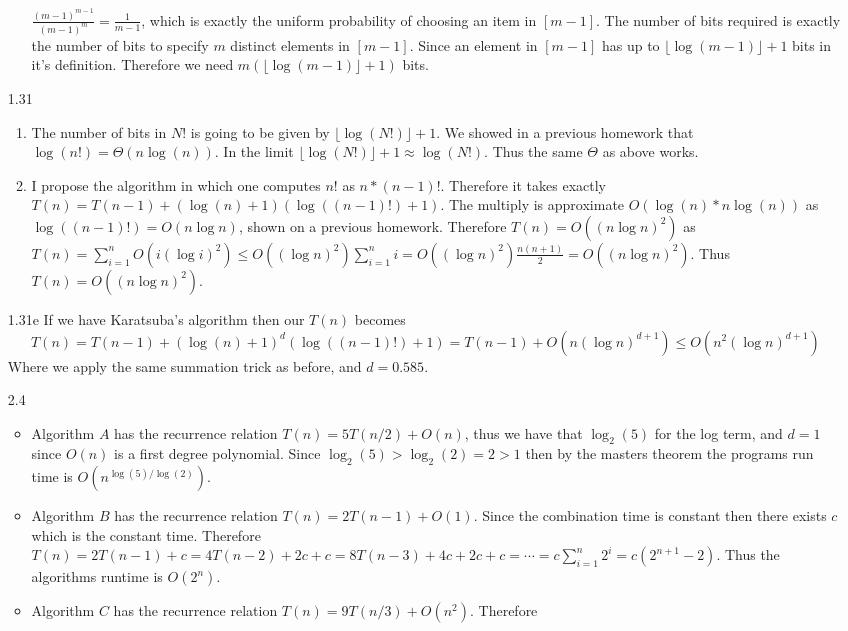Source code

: \documentclass[12pt, letterpaper]{article}
\begin{document}
\begin{enumerate}
\begin{enumerate}
		$\frac{(m-1)^{m-1}}{(m-1)^m} = \frac{1}{m-1}$, which is exactly
		the uniform probability of choosing an item in $[m-1]$.  
		The number of bits required is exactly the number of bits to 
		specify $m$ distinct elements in $[m-1]$.  Since an element in 
		$[m-1]$ has up to $\lfloor \log (m-1) \rfloor + 1$ bits in 
		it's definition.  Therefore we need 
		$m(\lfloor \log (m-1) \rfloor + 1)$ bits.  
	\end{enumerate}
	\item[1.31]   
	\begin{enumerate}
		\item The number of bits in $N!$ is going to be given by $\lfloor \log(N!) \rfloor + 1$.  
		We showed in a previous homework that $\log(n!) = \Theta(n \log (n))$.  In the limit 
		$\lfloor \log(N!) \rfloor + 1 \approx \log(N!)$.  Thus the same $\Theta$ as above works.
		\item I propose the algorithm in which one computes 
		$n!$ as $n*(n-1)!$.  Therefore it takes exactly
		$T(n) = T(n-1) + (\log(n) + 1)(\log ((n-1)!) + 1)$.  
		The multiply is approximate $O(\log(n) * n \log(n))$ as 
		$\log((n-1)!) = O(n \log n)$, shown on a previous homework.
		Therefore $T(n) = O((n\log n)^2)$ as 
		$T(n) = \sum_{i=1}^n O(i (\log i)^2) \leq O((\log n)^2)\sum_{i=1}^n i = O((\log n)^2)\frac{n(n+1)}{2} = O((n \log n)^2)$.
		Thus $T(n) = O((n \log n)^2)$.   
	\end{enumerate}
	\item[1.31e] If we have Karatsuba's algorithm then our $T(n)$ 
	becomes 
	$$T(n) = T(n-1) + (\log(n) + 1)^d (\log((n-1)!) + 1)
	= T(n-1) + O(n (\log n)^{d+1}) \leq O(n^2 (\log n)^{d+1})$$
	Where we apply the same summation trick as before, and 
	$d = 0.585$.  
	\item[2.4]
	\begin{itemize}
		\item Algorithm $A$ has the recurrence relation $T(n) = 5T(n/2) + O(n)$, thus we have that $\log_2(5)$ for the log term, and $d=1$ since $O(n)$
		is a first degree polynomial.  Since $\log_2(5) > \log_2(2) = 2 > 1$ then by the masters
		theorem the programs run time is $O(n^{\log(5)/\log(2)})$.
		\item Algorithm $B$ has the recurrence relation $T(n) = 2T(n-1) + O(1)$.  Since the
		combination time is constant then there exists $c$ which is the constant time.  
		Therefore $T(n) = 2T(n-1) + c = 4T(n-2)+ 2c + c = 8T(n-3) + 4c + 2c + c = \cdots = 
		c\sum_{i=1}^n 2^i  = c(2^{n+1} - 2)$.  Thus the algorithms runtime is $O(2^n)$.  
		\item Algorithm $C$ has the recurrence relation $T(n) = 9T(n/3) + O(n^2)$.  Therefore

\end{itemize}
\end{enumerate}
\end{document}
§
## What this task involves
Search the material above for the word "bits", then copy out each line that has it.

## Task answer
		The number of bits required is exactly the number of bits to 
		$[m-1]$ has up to $\lfloor \log (m-1) \rfloor + 1$ bits in 
		$m(\lfloor \log (m-1) \rfloor + 1)$ bits.  
		\item The number of bits in $N!$ is going to be given by $\lfloor \log(N!) \rfloor + 1$.  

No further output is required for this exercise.